Alpha-crystallins have been extensively studied for their role in the lens and more specifically cataract formation, which is often associated to mutations and alterations affecting crystallin proteins. More recently, observations have raised growing interest about their implication in retinal function under normal and pathological conditions. We are particularly interested in the role that α-crystallins can play in retinal neurodegeneration and associated neuroinflammation. The function and regulation of α-crystallins in retinal neurodegenerative diseases were analyzed using a combination of experimental approaches ranging from in-vivo analyses of transgenic mice, to validation and specific analyses in post-mortem human tissues, including by cell specific analyses of crystallin mutants.
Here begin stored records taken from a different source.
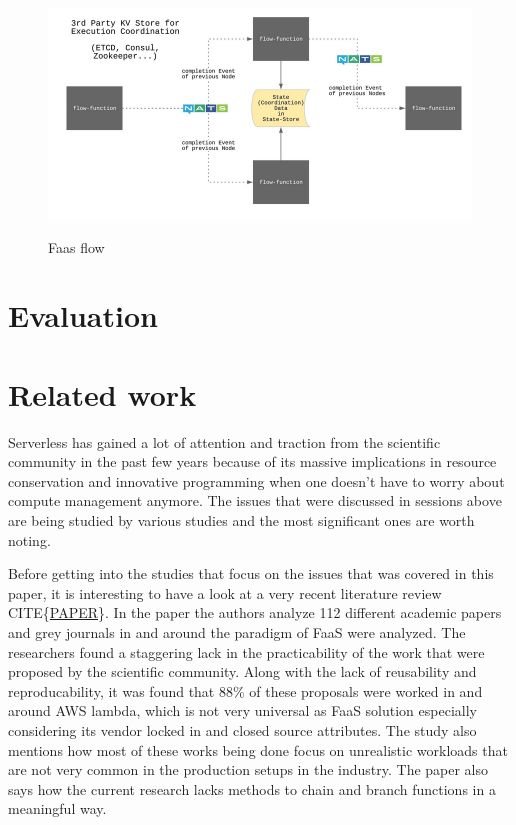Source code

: \documentclass[12pt,titlepage]{article}
\begin{document}
\begin{figure}[!h]
    \caption{Faas flow}
    \centering
    \includegraphics[width=130mm]{./thesis_images/faas-flow.png}
    \label{fig:faas-flow}
\end{figure}
\section{Evaluation}
\label{sec:org71b6b8f}
\section{Related work}
\label{sec:org9acd2c8}
Serverless has gained a lot of attention and traction from the scientific
community in the past few years because of its massive implications in resource
conservation and innovative programming when one doesn't have to worry about
compute management anymore. The issues that were discussed in sessions above are
being studied by various studies and the most significant ones are worth noting.

Before getting into the studies that focus on the issues that was covered in
this paper, it is interesting to have a look at  a very recent literature review
CITE\{\href{https://arxiv.org/pdf/2004.03276.pdf}{PAPER}\}. In the paper the authors analyze 112 different academic papers
and grey journals in
and around the paradigm of FaaS were analyzed. The researchers found a
staggering lack in the practicability of the work that were proposed by the
scientific community. Along with the lack of reusability and reproducability, it
was found that 88\% of these proposals were worked in and around AWS lambda,
which is not very universal as FaaS solution especially considering its vendor
locked in and closed source attributes. The study also mentions how most of
these works being done focus on unrealistic workloads that are not very common
in the production setups in the industry. The paper also says how the current
research lacks methods to chain and branch functions in a meaningful way.
\end{document}
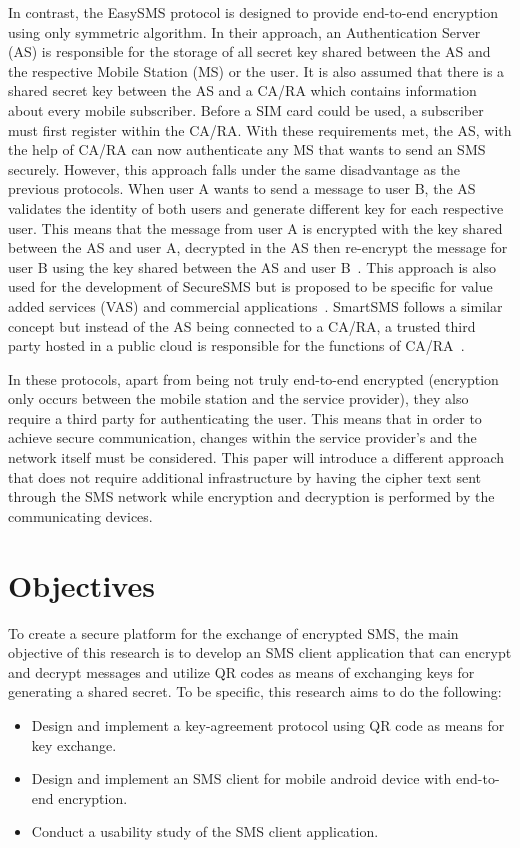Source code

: \documentclass{report}
\begin{document}
In contrast, the EasySMS protocol is designed to provide
end-to-end encryption using only symmetric algorithm. In their approach,
an Authentication Server (AS) is responsible for the storage of all secret key
shared between the AS and the respective Mobile Station (MS) or the user.
It is also assumed that there is a shared secret key between the AS and a
CA/RA which contains information about every mobile subscriber. Before a SIM
card could be used, a subscriber must first register within the CA/RA. With
these requirements met, the AS, with the help of CA/RA can now authenticate
any MS that wants to send an SMS securely. However, this approach falls under
the same disadvantage as the previous protocols. When user A wants to send a message to user B, the AS validates the identity of both users and generate
different key for each respective user. This means that the message from
user A is encrypted with the key shared between the AS and user A, decrypted
in the AS then re-encrypt the message for user B using the key shared between
the AS and user B~\cite{EasySMS14}. This approach is also used for the development of
SecureSMS but is proposed to be specific for value added
services (VAS) and commercial applications~\cite{SecureSMS14}. SmartSMS follows
a similar concept but instead of the AS being connected to a CA/RA, a
trusted third party hosted in a public cloud is responsible for the
functions of CA/RA~\cite{SmartSMS16}.

In these protocols, apart from being not truly end-to-end encrypted (encryption
only occurs between the mobile station and the service provider), they also
require a third party for authenticating the user. This means that in order to
achieve secure communication, changes within the service provider's and the
network itself must be considered. This paper will introduce a
different approach that does not require additional infrastructure by
having the cipher text sent through the SMS network while encryption and
decryption is performed by the communicating devices.

\section{Objectives}
To create a secure platform for the exchange of encrypted SMS, the main
objective of this research is to develop an SMS client application that
can encrypt and decrypt messages and utilize QR codes as means of
exchanging keys for generating a shared secret. To be specific, this research
aims to do the following:
\begin{itemize}
	\item[1.] Design and implement a key-agreement protocol using QR code
		as means for key exchange.
	\item[2.] Design and implement an SMS client for mobile android device  with
		end-to-end encryption.
	\item[3.] Conduct a usability study of the SMS client application.
\end{itemize}
\end{document}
While Ko-α-crystallin mice wereused to dissect the respective functions of αA- and αB-crystallins in the retina over time, human tissues were used to identify specific changes affecting crystallins in disease conditions, and cell culture models were used to assess the impact of those changes on cellular function and survival. We demonstrated a separate function and regulation of αA- and αB-crystallinsin retina under normal and pathological conditions. We also characterized the cellular specificity of expression of αA- and αB-crystallins in these conditions. We further identified specific alterations affecting alpha-crystallins under chronic disease conditions that have a dramatic impact on retinal cell function and ultimately survival. This work clearly demonstrates the important role played by alpha-crystallins in the regulation of retinal cell function and survival under chronic conditions associated with neuroinflammation and neurodegeneration. It also points to the specificity of each crystallin and their respective differences in regards to their cellular expression, regulation and implications.